COVID-19 vaccination rates are lower in rural counties than in urban counties, according to a new report from the Centers for Disease Control and Prevention.
Nationwide, the vaccination rate among adults in urban counties is 45.7%, but only 38.9% of adults are vaccinated in rural counties. The disparity persists among different age groups and genders.
“The uptake of vaccines in rural populations is not where we wanted to be at this time,” says Alan Morgan, CEO of the National Rural Health Association.
The lower vaccination rate is concerning, Morgan says, because rural communities have been hit especially hard by the COVID-19 pandemic. Top hospitals are generally harder to come by in rural areas, and in many cases, rural hospitals have struggled to keep up with caseloads. Rural communities also have lower income levels overall and can lack access to good healthcare.
“These are the worst possible places for a global pandemic to happen,” Morgan says. “This has a potential to be a very bad summer for rural America.”
The reason for the disparity, he says, stems from the lack of consistent messaging from the federal government.

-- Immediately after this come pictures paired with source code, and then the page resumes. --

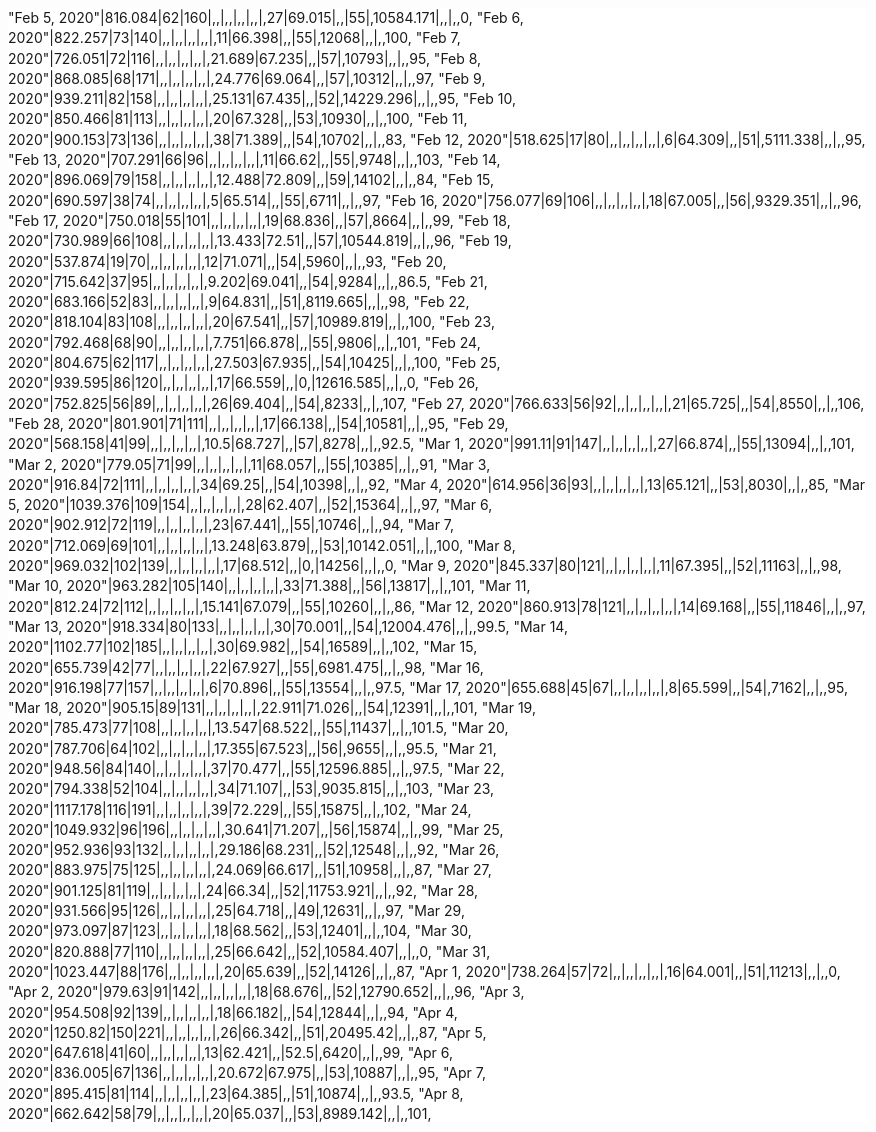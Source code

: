 "Feb 5, 2020"|816.084|62|160|,,|,,|,,|,,|,27|69.015|,,|55|,10584.171|,,|,,0,
"Feb 6, 2020"|822.257|73|140|,,|,,|,,|,,|,11|66.398|,,|55|,12068|,,|,,100,
"Feb 7, 2020"|726.051|72|116|,,|,,|,,|,,|,21.689|67.235|,,|57|,10793|,,|,,95,
"Feb 8, 2020"|868.085|68|171|,,|,,|,,|,,|,24.776|69.064|,,|57|,10312|,,|,,97,
"Feb 9, 2020"|939.211|82|158|,,|,,|,,|,,|,25.131|67.435|,,|52|,14229.296|,,|,,95,
"Feb 10, 2020"|850.466|81|113|,,|,,|,,|,,|,20|67.328|,,|53|,10930|,,|,,100,
"Feb 11, 2020"|900.153|73|136|,,|,,|,,|,,|,38|71.389|,,|54|,10702|,,|,,83,
"Feb 12, 2020"|518.625|17|80|,,|,,|,,|,,|,6|64.309|,,|51|,5111.338|,,|,,95,
"Feb 13, 2020"|707.291|66|96|,,|,,|,,|,,|,11|66.62|,,|55|,9748|,,|,,103,
"Feb 14, 2020"|896.069|79|158|,,|,,|,,|,,|,12.488|72.809|,,|59|,14102|,,|,,84,
"Feb 15, 2020"|690.597|38|74|,,|,,|,,|,,|,5|65.514|,,|55|,6711|,,|,,97,
"Feb 16, 2020"|756.077|69|106|,,|,,|,,|,,|,18|67.005|,,|56|,9329.351|,,|,,96,
"Feb 17, 2020"|750.018|55|101|,,|,,|,,|,,|,19|68.836|,,|57|,8664|,,|,,99,
"Feb 18, 2020"|730.989|66|108|,,|,,|,,|,,|,13.433|72.51|,,|57|,10544.819|,,|,,96,
"Feb 19, 2020"|537.874|19|70|,,|,,|,,|,,|,12|71.071|,,|54|,5960|,,|,,93,
"Feb 20, 2020"|715.642|37|95|,,|,,|,,|,,|,9.202|69.041|,,|54|,9284|,,|,,86.5,
"Feb 21, 2020"|683.166|52|83|,,|,,|,,|,,|,9|64.831|,,|51|,8119.665|,,|,,98,
"Feb 22, 2020"|818.104|83|108|,,|,,|,,|,,|,20|67.541|,,|57|,10989.819|,,|,,100,
"Feb 23, 2020"|792.468|68|90|,,|,,|,,|,,|,7.751|66.878|,,|55|,9806|,,|,,101,
"Feb 24, 2020"|804.675|62|117|,,|,,|,,|,,|,27.503|67.935|,,|54|,10425|,,|,,100,
"Feb 25, 2020"|939.595|86|120|,,|,,|,,|,,|,17|66.559|,,|0,|12616.585|,,|,,0,
"Feb 26, 2020"|752.825|56|89|,,|,,|,,|,,|,26|69.404|,,|54|,8233|,,|,,107,
"Feb 27, 2020"|766.633|56|92|,,|,,|,,|,,|,21|65.725|,,|54|,8550|,,|,,106,
"Feb 28, 2020"|801.901|71|111|,,|,,|,,|,,|,17|66.138|,,|54|,10581|,,|,,95,
"Feb 29, 2020"|568.158|41|99|,,|,,|,,|,,|,10.5|68.727|,,|57|,8278|,,|,,92.5,
"Mar 1, 2020"|991.11|91|147|,,|,,|,,|,,|,27|66.874|,,|55|,13094|,,|,,101,
"Mar 2, 2020"|779.05|71|99|,,|,,|,,|,,|,11|68.057|,,|55|,10385|,,|,,91,
"Mar 3, 2020"|916.84|72|111|,,|,,|,,|,,|,34|69.25|,,|54|,10398|,,|,,92,
"Mar 4, 2020"|614.956|36|93|,,|,,|,,|,,|,13|65.121|,,|53|,8030|,,|,,85,
"Mar 5, 2020"|1039.376|109|154|,,|,,|,,|,,|,28|62.407|,,|52|,15364|,,|,,97,
"Mar 6, 2020"|902.912|72|119|,,|,,|,,|,,|,23|67.441|,,|55|,10746|,,|,,94,
"Mar 7, 2020"|712.069|69|101|,,|,,|,,|,,|,13.248|63.879|,,|53|,10142.051|,,|,,100,
"Mar 8, 2020"|969.032|102|139|,,|,,|,,|,,|,17|68.512|,,|0,|14256|,,|,,0,
"Mar 9, 2020"|845.337|80|121|,,|,,|,,|,,|,11|67.395|,,|52|,11163|,,|,,98,
"Mar 10, 2020"|963.282|105|140|,,|,,|,,|,,|,33|71.388|,,|56|,13817|,,|,,101,
"Mar 11, 2020"|812.24|72|112|,,|,,|,,|,,|,15.141|67.079|,,|55|,10260|,,|,,86,
"Mar 12, 2020"|860.913|78|121|,,|,,|,,|,,|,14|69.168|,,|55|,11846|,,|,,97,
"Mar 13, 2020"|918.334|80|133|,,|,,|,,|,,|,30|70.001|,,|54|,12004.476|,,|,,99.5,
"Mar 14, 2020"|1102.77|102|185|,,|,,|,,|,,|,30|69.982|,,|54|,16589|,,|,,102,
"Mar 15, 2020"|655.739|42|77|,,|,,|,,|,,|,22|67.927|,,|55|,6981.475|,,|,,98,
"Mar 16, 2020"|916.198|77|157|,,|,,|,,|,,|,6|70.896|,,|55|,13554|,,|,,97.5,
"Mar 17, 2020"|655.688|45|67|,,|,,|,,|,,|,8|65.599|,,|54|,7162|,,|,,95,
"Mar 18, 2020"|905.15|89|131|,,|,,|,,|,,|,22.911|71.026|,,|54|,12391|,,|,,101,
"Mar 19, 2020"|785.473|77|108|,,|,,|,,|,,|,13.547|68.522|,,|55|,11437|,,|,,101.5,
"Mar 20, 2020"|787.706|64|102|,,|,,|,,|,,|,17.355|67.523|,,|56|,9655|,,|,,95.5,
"Mar 21, 2020"|948.56|84|140|,,|,,|,,|,,|,37|70.477|,,|55|,12596.885|,,|,,97.5,
"Mar 22, 2020"|794.338|52|104|,,|,,|,,|,,|,34|71.107|,,|53|,9035.815|,,|,,103,
"Mar 23, 2020"|1117.178|116|191|,,|,,|,,|,,|,39|72.229|,,|55|,15875|,,|,,102,
"Mar 24, 2020"|1049.932|96|196|,,|,,|,,|,,|,30.641|71.207|,,|56|,15874|,,|,,99,
"Mar 25, 2020"|952.936|93|132|,,|,,|,,|,,|,29.186|68.231|,,|52|,12548|,,|,,92,
"Mar 26, 2020"|883.975|75|125|,,|,,|,,|,,|,24.069|66.617|,,|51|,10958|,,|,,87,
"Mar 27, 2020"|901.125|81|119|,,|,,|,,|,,|,24|66.34|,,|52|,11753.921|,,|,,92,
"Mar 28, 2020"|931.566|95|126|,,|,,|,,|,,|,25|64.718|,,|49|,12631|,,|,,97,
"Mar 29, 2020"|973.097|87|123|,,|,,|,,|,,|,18|68.562|,,|53|,12401|,,|,,104,
"Mar 30, 2020"|820.888|77|110|,,|,,|,,|,,|,25|66.642|,,|52|,10584.407|,,|,,0,
"Mar 31, 2020"|1023.447|88|176|,,|,,|,,|,,|,20|65.639|,,|52|,14126|,,|,,87,
"Apr 1, 2020"|738.264|57|72|,,|,,|,,|,,|,16|64.001|,,|51|,11213|,,|,,0,
"Apr 2, 2020"|979.63|91|142|,,|,,|,,|,,|,18|68.676|,,|52|,12790.652|,,|,,96,
"Apr 3, 2020"|954.508|92|139|,,|,,|,,|,,|,18|66.182|,,|54|,12844|,,|,,94,
"Apr 4, 2020"|1250.82|150|221|,,|,,|,,|,,|,26|66.342|,,|51|,20495.42|,,|,,87,
"Apr 5, 2020"|647.618|41|60|,,|,,|,,|,,|,13|62.421|,,|52.5|,6420|,,|,,99,
"Apr 6, 2020"|836.005|67|136|,,|,,|,,|,,|,20.672|67.975|,,|53|,10887|,,|,,95,
"Apr 7, 2020"|895.415|81|114|,,|,,|,,|,,|,23|64.385|,,|51|,10874|,,|,,93.5,
"Apr 8, 2020"|662.642|58|79|,,|,,|,,|,,|,20|65.037|,,|53|,8989.142|,,|,,101,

“It shouldn’t be what Washington D.C. is telling us to do,” Morgan says. “From a rural standpoint, it should be the discussion of ‘How do we keep our communities safe? What do we need to do at the local level to protect our hospital workers and to make sure that our small businesses and the workers there are safe and able to keep their doors open?’”

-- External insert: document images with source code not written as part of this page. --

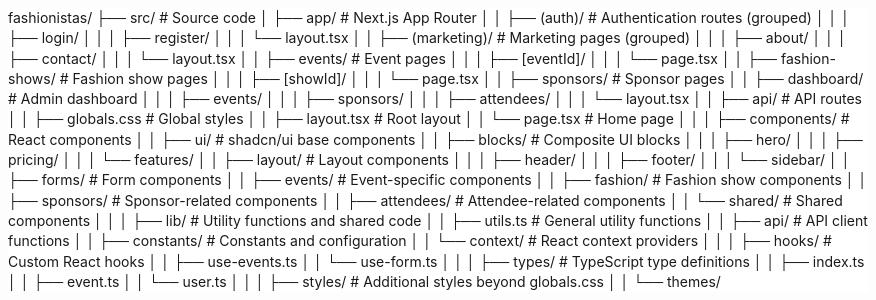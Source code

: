 

fashionistas/
├── src/                      # Source code
│   ├── app/                  # Next.js App Router
│   │   ├── (auth)/           # Authentication routes (grouped)
│   │   │   ├── login/
│   │   │   ├── register/
│   │   │   └── layout.tsx
│   │   ├── (marketing)/      # Marketing pages (grouped)
│   │   │   ├── about/
│   │   │   ├── contact/
│   │   │   └── layout.tsx
│   │   ├── events/           # Event pages
│   │   │   ├── [eventId]/
│   │   │   └── page.tsx
│   │   ├── fashion-shows/    # Fashion show pages
│   │   │   ├── [showId]/
│   │   │   └── page.tsx
│   │   ├── sponsors/         # Sponsor pages
│   │   ├── dashboard/        # Admin dashboard
│   │   │   ├── events/
│   │   │   ├── sponsors/
│   │   │   ├── attendees/
│   │   │   └── layout.tsx
│   │   ├── api/              # API routes
│   │   ├── globals.css       # Global styles
│   │   ├── layout.tsx        # Root layout
│   │   └── page.tsx          # Home page
│   │
│   ├── components/           # React components
│   │   ├── ui/               # shadcn/ui base components
│   │   ├── blocks/           # Composite UI blocks
│   │   │   ├── hero/
│   │   │   ├── pricing/
│   │   │   └── features/
│   │   ├── layout/           # Layout components
│   │   │   ├── header/
│   │   │   ├── footer/
│   │   │   └── sidebar/
│   │   ├── forms/            # Form components
│   │   ├── events/           # Event-specific components
│   │   ├── fashion/          # Fashion show components
│   │   ├── sponsors/         # Sponsor-related components
│   │   ├── attendees/        # Attendee-related components
│   │   └── shared/           # Shared components
│   │
│   ├── lib/                  # Utility functions and shared code
│   │   ├── utils.ts          # General utility functions
│   │   ├── api/              # API client functions
│   │   ├── constants/        # Constants and configuration
│   │   └── context/          # React context providers
│   │
│   ├── hooks/                # Custom React hooks
│   │   ├── use-events.ts
│   │   └── use-form.ts
│   │
│   ├── types/                # TypeScript type definitions
│   │   ├── index.ts
│   │   ├── event.ts
│   │   └── user.ts
│   │
│   ├── styles/               # Additional styles beyond globals.css
│   │   └── themes/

Vaccine access in rural areas also remains a problem, says Morgan, and more targeted mobile clinics are needed to decrease the disparity.
The CDC’s findings largely fall in line with the Kaiser Family Foundation’s Vaccine Monitor, which has tracked vaccination rates across the nation since the start of the rollout.
Ashley Kirzinger, who helps put together the monitor, says the data suggests the disparity comes from the fact that both Republicans and white evangelicals — who make up much of the populations in rural areas — show the highest vaccine resistance. That trend persists across the country, she says, regardless of geographic location.
“The share of rural residents who identify as Republican, that seems to be driving it more than where you live,” she says.
Kirzinger says there are many implications for the rural lag in vaccination rates, including the fact that it could prolong the pandemic.
“Moving on to this goal of herd immunity… is really complicated because it’s not just one number across the United States,” she says. “It has to be this number and this percent of adults in the population within each community.”
Strategies to reach rural populations need to change, Kirzinger says, in order to boost vaccination rates. That includes increasing individual outreach efforts by trusted healthcare providers.
“Because we know that rural residents, you know, they trust their health care providers,” she says. “And so having those conversations, I think, is going to be a key part of this.”